Bug 1929856

Summary: systemd-oomd kills anaconda in the middle of system install when installing from KDE live image with 2GB RAM
Product: [Fedora] Fedora Reporter: Adam Williamson <awilliam>
Component: systemdAssignee: Michel Lind <michel>
Status: CLOSED CURRENTRELEASE QA Contact: Fedora Extras Quality Assurance <extras-qa>
Severity: urgent Docs Contact:
Priority: unspecified    
Version: 34CC: bugzilla, fedoraproject, filbranden, flepied, geraldo.simiao.kutz, kasong, lnykryn, michel, msekleta, robatino, ssahani, s, systemd-maint, the.anitazha, yuwatana, zbyszek, z
Target Milestone: ---   
Target Release: ---   
Hardware: All   
OS: Linux   
Whiteboard: openqa
Fixed In Version: systemd-oomd-defaults-247.3-3 Doc Type: If docs needed, set a value
Doc Text:
Story Points: ---
Clone Of: Environment:
Last Closed: 2021-02-19 08:01:40 UTC Type: Bug
Regression: --- Mount Type: ---
Documentation: --- CRM:
Verified Versions: Category: ---
oVirt Team: --- RHEL 7.3 requirements from Atomic Host:
Cloudforms Team: --- Target Upstream Version:
Embargoed:
Bug Depends On:    
Bug Blocks: 1829022, 1913794    
Attachments:
Description Flags
journalctl
none
oomctl data when invoking liveinst none

Description Adam Williamson 2021-02-17 19:15:01 UTC
All openQA install tests on the KDE live image failed in today's Branched. In all cases, the logs show it's because anaconda was killed by systemd-oomd.
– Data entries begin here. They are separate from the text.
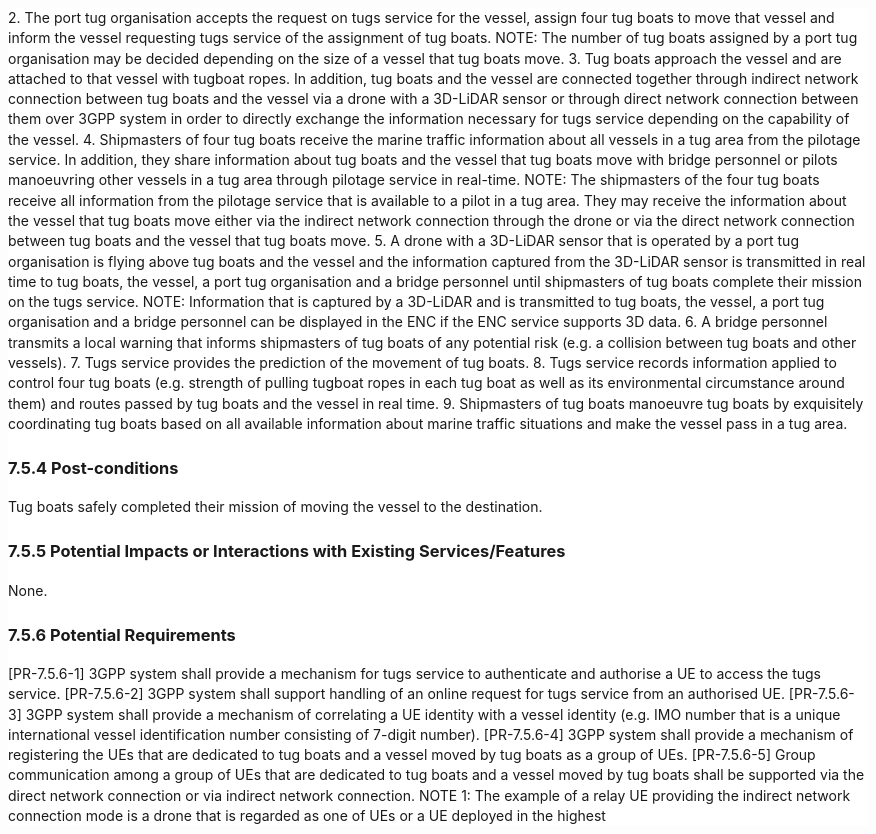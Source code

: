 2\. The port tug organisation accepts the request on tugs service for the
vessel, assign four tug boats to move that vessel and inform the vessel
requesting tugs service of the assignment of tug boats.
NOTE: The number of tug boats assigned by a port tug organisation may be
decided depending on the size of a vessel that tug boats move.
3\. Tug boats approach the vessel and are attached to that vessel with tugboat
ropes. In addition, tug boats and the vessel are connected together through
indirect network connection between tug boats and the vessel via a drone with
a 3D-LiDAR sensor or through direct network connection between them over 3GPP
system in order to directly exchange the information necessary for tugs
service depending on the capability of the vessel.
4\. Shipmasters of four tug boats receive the marine traffic information about
all vessels in a tug area from the pilotage service. In addition, they share
information about tug boats and the vessel that tug boats move with bridge
personnel or pilots manoeuvring other vessels in a tug area through pilotage
service in real-time.
NOTE: The shipmasters of the four tug boats receive all information from the
pilotage service that is available to a pilot in a tug area. They may receive
the information about the vessel that tug boats move either via the indirect
network connection through the drone or via the direct network connection
between tug boats and the vessel that tug boats move.
5\. A drone with a 3D-LiDAR sensor that is operated by a port tug organisation
is flying above tug boats and the vessel and the information captured from the
3D-LiDAR sensor is transmitted in real time to tug boats, the vessel, a port
tug organisation and a bridge personnel until shipmasters of tug boats
complete their mission on the tugs service.
NOTE: Information that is captured by a 3D-LiDAR and is transmitted to tug
boats, the vessel, a port tug organisation and a bridge personnel can be
displayed in the ENC if the ENC service supports 3D data.
6\. A bridge personnel transmits a local warning that informs shipmasters of
tug boats of any potential risk (e.g. a collision between tug boats and other
vessels).
7\. Tugs service provides the prediction of the movement of tug boats.
8\. Tugs service records information applied to control four tug boats (e.g.
strength of pulling tugboat ropes in each tug boat as well as its
environmental circumstance around them) and routes passed by tug boats and the
vessel in real time.
9\. Shipmasters of tug boats manoeuvre tug boats by exquisitely coordinating
tug boats based on all available information about marine traffic situations
and make the vessel pass in a tug area.
### 7.5.4 Post-conditions
Tug boats safely completed their mission of moving the vessel to the
destination.
### 7.5.5 Potential Impacts or Interactions with Existing Services/Features
None.
### 7.5.6 Potential Requirements
[PR-7.5.6-1] 3GPP system shall provide a mechanism for tugs service to
authenticate and authorise a UE to access the tugs service.
[PR-7.5.6-2] 3GPP system shall support handling of an online request for tugs
service from an authorised UE.
[PR-7.5.6-3] 3GPP system shall provide a mechanism of correlating a UE
identity with a vessel identity (e.g. IMO number that is a unique
international vessel identification number consisting of 7-digit number).
[PR-7.5.6-4] 3GPP system shall provide a mechanism of registering the UEs that
are dedicated to tug boats and a vessel moved by tug boats as a group of UEs.
[PR-7.5.6-5] Group communication among a group of UEs that are dedicated to
tug boats and a vessel moved by tug boats shall be supported via the direct
network connection or via indirect network connection.
NOTE 1: The example of a relay UE providing the indirect network connection
mode is a drone that is regarded as one of UEs or a UE deployed in the highest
Note how anaconda runs on the live images, as it may matter, I don't know: it uses consolehelper, so the process starts by running `liveinst` as a *regular user*, which eventually results via consolehelper machinations in anaconda running as *root*.

The system journal shows this:

Feb 17 09:27:25 localhost-live systemd-oomd[915]: Memory pressure for /user.slice/user-1000.slice/user is greater than 4 for more than 10 seconds and there was reclaim activity

The user journal shows this:

Feb 17 09:27:25 localhost-live systemd[1271]: app-liveinst-675e1db00e51458ea9b5b7462b78d4fb.scope: systemd-oomd killed 74 process(es) in this unit.
Feb 17 09:27:26 localhost-live systemd[1271]: app-liveinst-675e1db00e51458ea9b5b7462b78d4fb.scope: Succeeded.
Feb 17 09:27:26 localhost-live systemd[1271]: app-liveinst-675e1db00e51458ea9b5b7462b78d4fb.scope: Consumed 20.409s CPU time.

The test runs with 2GB of RAM. Granted that's a bit low, but it's not unusual for VMs, and the install has not failed due to memory pressure before (except for the issue with debug kernels and KASAN last month). I can't actually find our 'official' system requirements anywhere any more, but AFAIK last time I checked, 2GB of RAM was mentioned. I don't think "installer suddenly killed by oomd" is a reasonable outcome for a 2GB install attempt.

Comment 1 Adam Williamson 2021-02-17 19:16:04 UTC
Proposing as a Beta blocker as a conditional violation of "The installer must be able to complete an installation using any supported locally connected storage interface" (and all other criteria that imply successful installation), when attempted with 2GB of RAM or less from the KDE live.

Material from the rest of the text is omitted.